> EXERCISE INPUT:
****************************************

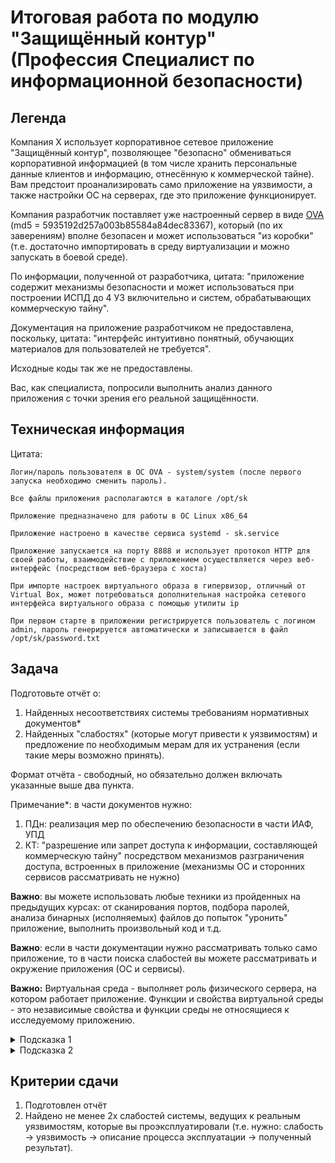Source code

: # Итоговая работа по модулю "Защищённый контур" (Профессия Специалист по информационной безопасности)

## Легенда

Компания Х использует корпоративное сетевое приложение "Защищённый контур", позволяющее "безопасно" обмениваться корпоративной информацией (в том числе хранить персональные данные клиентов и информацию, отнесённую к коммерческой тайне). Вам предстоит проанализировать само приложение на уязвимости, а также настройки ОС на серверах, где это приложение функционирует.

Компания разработчик поставляет уже настроенный сервер в виде [OVA](https://drive.google.com/file/d/1YMAQjcHKimoWVMCAr7G7-ZgNk1cvBaFU/view?usp=sharing) (md5 = 5935192d257a003b85584a84dec83367), который (по их заверениям) вполне безопасен и может использоваться "из коробки" (т.е. достаточно импортировать в среду виртуализации и можно запускать в боевой среде).

По информации, полученной от разработчика, цитата: "приложение содержит механизмы безопасности и может использоваться при построении ИСПД до 4 УЗ включительно и систем, обрабатывающих коммерческую тайну".

Документация на приложение разработчиком не предоставлена, поскольку, цитата: "интерфейс интуитивно понятный, обучающих материалов для пользователей не требуется".

Исходные коды так же не предоставлены.

Вас, как специалиста, попросили выполнить анализ данного приложения с точки зрения его реальной защищённости.

## Техническая информация

Цитата:
```
Логин/пароль пользователя в ОС OVA - system/system (после первого запуска необходимо сменить пароль).

Все файлы приложения располагаются в каталоге /opt/sk

Приложение предназначено для работы в ОС Linux x86_64

Приложение настроено в качестве сервиса systemd - sk.service

Приложение запускается на порту 8888 и использует протокол HTTP для своей работы, взаимодействие с приложением осуществляется через веб-интерфейс (посредством веб-браузера с хоста)

При импорте настроек виртуального образа в гипервизор, отличный от Virtual Box, может потребоваться дополнительная настройка сетевого интерфейса виртуального образа с помощью утилиты ip

При первом старте в приложении регистрируется пользователь с логином admin, пароль генерируется автоматически и записывается в файл /opt/sk/password.txt
```

## Задача

Подготовьте отчёт о:
1. Найденных несоответствиях системы требованиям нормативных документов*
1. Найденных "слабостях" (которые могут привести к уязвимостям) и предложение по необходимым мерам для их устранения (если такие меры возможно принять).

Формат отчёта - свободный, но обязательно должен включать указанные выше два пункта.

Примечание*: в части документов нужно:
1. ПДн: реализация мер по обеспечению безопасности в части ИАФ, УПД
1. КТ: "разрешение или запрет доступа к информации, составляющей коммерческую тайну" посредством механизмов разграничения доступа, встроенных в приложение (механизмы ОС и сторонних сервисов рассматривать не нужно)

**Важно**: вы можете использовать любые техники из пройденных на предыдущих курсах: от сканирования портов, подбора паролей, анализа бинарных (исполняемых) файлов до попыток "уронить" приложение, выполнить произвольный код и т.д.

**Важно**: если в части документации нужно рассматривать только само приложение, то в части поиска слабостей вы можете рассматривать и окружение приложения (ОС и сервисы).

**Важно:** Виртуальная среда - выполняет роль физического сервера, на котором работает приложение. Функции и свойства виртуальной среды - это независимые свойства и функции среды не относящиеся к исследуемому приложению.

<details>
<summary>Подсказка 1</summary>

Попробуйте пройтись по [CWE TOP 25 2020](https://cwe.mitre.org/top25/archive/2020/2020_cwe_top25.html), не обращая внимания на то, что мы ещё не прходили (SQL, CSRF, XML и т.д.).
</details>

<details>
<summary>Подсказка 2</summary>

Перечень мер защиты, которые необходимо реализовать приведён в [21 приказе ФСТЭК России](https://fstec.ru/dokumenty/vse-dokumenty/prikazy/prikaz-fstek-rossii-ot-18-fevralya-2013-g-n-21)
</details>


## Критерии сдачи

1. Подготовлен отчёт
1. Найдено не менее 2х слабостей системы, ведущих к реальным уязвимостям, которые вы проэксплуатировали (т.е. нужно: слабость -> уязвимость -> описание процесса эксплуатации -> полученный результат).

****************************************

> ACTIVITY:
Pick out each line in the material containing "слабостей".

> WRITTEN RESPONSE:
**Важно**: если в части документации нужно рассматривать только само приложение, то в части поиска слабостей вы можете рассматривать и окружение приложения (ОС и сервисы).
1. Найдено не менее 2х слабостей системы, ведущих к реальным уязвимостям, которые вы проэксплуатировали (т.е. нужно: слабость -> уязвимость -> описание процесса эксплуатации -> полученный результат).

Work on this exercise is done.